Dataset entries
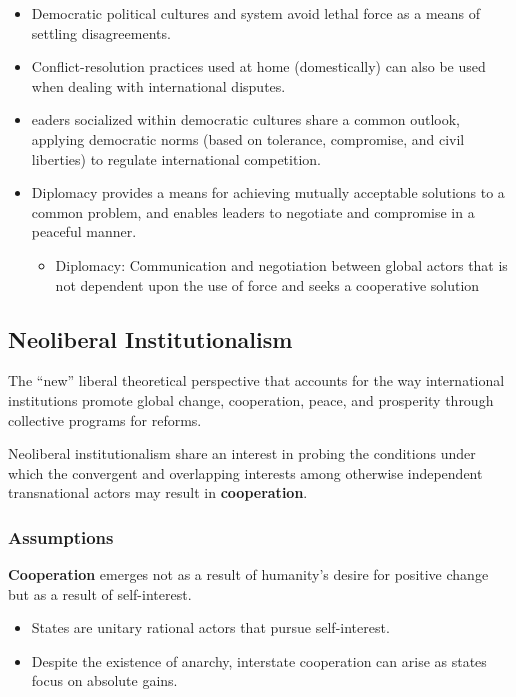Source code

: \documentclass[
]{book}
\providecommand{\tightlist}{%
  \setlength{\itemsep}{0pt}\setlength{\parskip}{0pt}}
\begin{document}
\begin{itemize}
\item
  Democratic political cultures and system avoid lethal force as a means of settling disagreements.
\item
  Conflict-resolution practices used at home (domestically) can also be used when dealing with international disputes.
\item
  eaders socialized within democratic cultures share a common outlook, applying democratic norms (based on tolerance, compromise, and civil liberties) to regulate international competition.
\item
  Diplomacy provides a means for achieving mutually acceptable solutions to a common problem, and enables leaders to negotiate and compromise in a peaceful manner.

  \begin{itemize}
  \tightlist
  \item
    Diplomacy: Communication and negotiation between global actors that is not dependent upon the use of force and seeks a cooperative solution
  \end{itemize}
\end{itemize}

\hypertarget{neoliberal-institutionalism}{%
\subsection{Neoliberal Institutionalism}\label{neoliberal-institutionalism}}

The ``new'' liberal theoretical perspective that accounts for the way international institutions promote global change, cooperation, peace, and prosperity through collective programs for reforms.

Neoliberal institutionalism share an interest in probing the conditions under which the convergent and overlapping interests among otherwise independent transnational actors may result in \textbf{cooperation}.

\hypertarget{assumptions-2}{%
\subsubsection{Assumptions}\label{assumptions-2}}

\textbf{Cooperation} emerges not as a result of humanity's desire for positive change but as a result of self-interest.

\begin{itemize}
\item
  States are unitary rational actors that pursue self-interest.
\item
  Despite the existence of anarchy, interstate cooperation can arise as states focus on absolute gains.
\end{itemize}
\end{document}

* [What you need to do]: When a line of the records has the word "self", pick it out and copy it.

* [Completed task]:
\textbf{Cooperation} emerges not as a result of humanity's desire for positive change but as a result of self-interest.
  States are unitary rational actors that pursue self-interest.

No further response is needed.